_AIM OF THE TASK_:
Report how many lines below contain the word "sqrt". Give only the number.

-- Opening Marker --

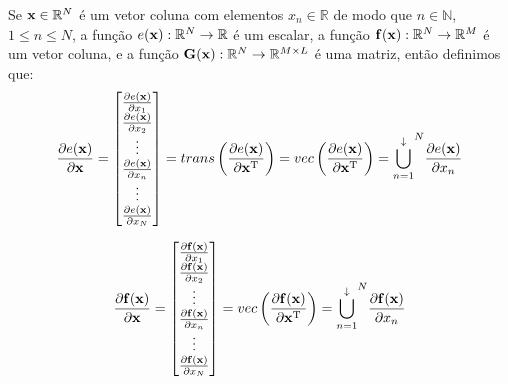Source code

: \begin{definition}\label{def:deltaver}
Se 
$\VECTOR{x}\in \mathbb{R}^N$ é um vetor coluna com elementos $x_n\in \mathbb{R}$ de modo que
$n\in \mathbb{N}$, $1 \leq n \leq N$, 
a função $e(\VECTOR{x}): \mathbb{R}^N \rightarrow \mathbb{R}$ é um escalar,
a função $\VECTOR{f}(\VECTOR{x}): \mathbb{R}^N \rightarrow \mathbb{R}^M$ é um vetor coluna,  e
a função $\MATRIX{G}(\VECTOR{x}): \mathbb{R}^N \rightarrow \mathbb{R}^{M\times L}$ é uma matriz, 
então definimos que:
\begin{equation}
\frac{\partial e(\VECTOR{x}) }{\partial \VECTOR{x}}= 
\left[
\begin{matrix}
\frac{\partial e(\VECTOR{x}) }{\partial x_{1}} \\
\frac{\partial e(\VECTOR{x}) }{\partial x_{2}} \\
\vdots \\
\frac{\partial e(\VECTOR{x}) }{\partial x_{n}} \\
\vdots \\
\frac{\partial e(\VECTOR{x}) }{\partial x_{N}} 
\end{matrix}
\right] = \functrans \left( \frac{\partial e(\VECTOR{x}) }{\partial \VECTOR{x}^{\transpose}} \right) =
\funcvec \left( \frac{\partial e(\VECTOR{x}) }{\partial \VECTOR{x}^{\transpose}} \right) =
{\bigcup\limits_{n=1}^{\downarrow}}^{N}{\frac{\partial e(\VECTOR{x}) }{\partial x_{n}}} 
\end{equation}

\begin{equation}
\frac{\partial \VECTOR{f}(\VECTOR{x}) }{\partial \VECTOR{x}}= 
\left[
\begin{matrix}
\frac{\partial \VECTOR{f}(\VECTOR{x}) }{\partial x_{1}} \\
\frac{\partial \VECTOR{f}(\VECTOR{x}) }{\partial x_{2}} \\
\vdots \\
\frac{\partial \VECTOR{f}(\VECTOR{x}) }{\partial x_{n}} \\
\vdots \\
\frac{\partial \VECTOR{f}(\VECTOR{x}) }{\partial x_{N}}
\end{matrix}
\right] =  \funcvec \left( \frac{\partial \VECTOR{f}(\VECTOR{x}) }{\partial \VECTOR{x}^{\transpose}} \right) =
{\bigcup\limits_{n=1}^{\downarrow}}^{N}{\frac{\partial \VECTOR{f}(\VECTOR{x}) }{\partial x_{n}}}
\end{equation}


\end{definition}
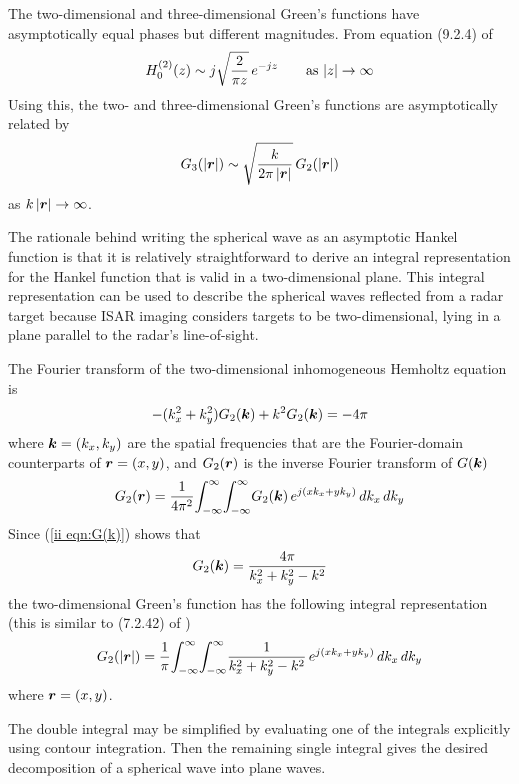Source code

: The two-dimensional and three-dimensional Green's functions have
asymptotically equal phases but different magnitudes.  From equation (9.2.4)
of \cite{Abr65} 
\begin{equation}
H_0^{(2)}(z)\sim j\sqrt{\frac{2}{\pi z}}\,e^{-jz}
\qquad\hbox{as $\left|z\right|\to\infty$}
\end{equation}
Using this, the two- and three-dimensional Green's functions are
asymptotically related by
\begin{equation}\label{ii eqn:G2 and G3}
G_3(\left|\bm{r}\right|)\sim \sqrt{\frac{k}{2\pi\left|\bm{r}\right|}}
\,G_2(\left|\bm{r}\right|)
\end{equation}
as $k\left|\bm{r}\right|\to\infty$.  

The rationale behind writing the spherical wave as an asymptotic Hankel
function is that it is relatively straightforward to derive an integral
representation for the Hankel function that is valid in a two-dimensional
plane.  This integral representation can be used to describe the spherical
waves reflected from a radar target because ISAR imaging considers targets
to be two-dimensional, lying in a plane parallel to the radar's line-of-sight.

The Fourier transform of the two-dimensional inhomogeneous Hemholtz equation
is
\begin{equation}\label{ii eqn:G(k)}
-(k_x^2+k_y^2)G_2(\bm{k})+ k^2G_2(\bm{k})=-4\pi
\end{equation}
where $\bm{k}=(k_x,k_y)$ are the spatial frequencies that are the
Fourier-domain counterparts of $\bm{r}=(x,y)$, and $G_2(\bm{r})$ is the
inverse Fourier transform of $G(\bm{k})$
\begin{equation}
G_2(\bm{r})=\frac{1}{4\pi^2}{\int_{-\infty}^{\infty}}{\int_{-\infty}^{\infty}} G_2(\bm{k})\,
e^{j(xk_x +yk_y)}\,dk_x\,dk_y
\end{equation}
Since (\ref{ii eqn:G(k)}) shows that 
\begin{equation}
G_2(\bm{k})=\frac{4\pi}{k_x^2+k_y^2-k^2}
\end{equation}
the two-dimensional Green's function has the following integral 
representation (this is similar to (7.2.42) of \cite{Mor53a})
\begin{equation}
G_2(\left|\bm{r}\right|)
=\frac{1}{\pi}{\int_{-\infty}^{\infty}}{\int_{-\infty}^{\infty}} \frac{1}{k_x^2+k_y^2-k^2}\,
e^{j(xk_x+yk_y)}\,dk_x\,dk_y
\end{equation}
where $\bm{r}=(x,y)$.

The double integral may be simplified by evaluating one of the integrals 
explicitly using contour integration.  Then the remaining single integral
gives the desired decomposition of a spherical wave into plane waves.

-- Closing Marker --

_OUTPUT OF THE TASK_:
2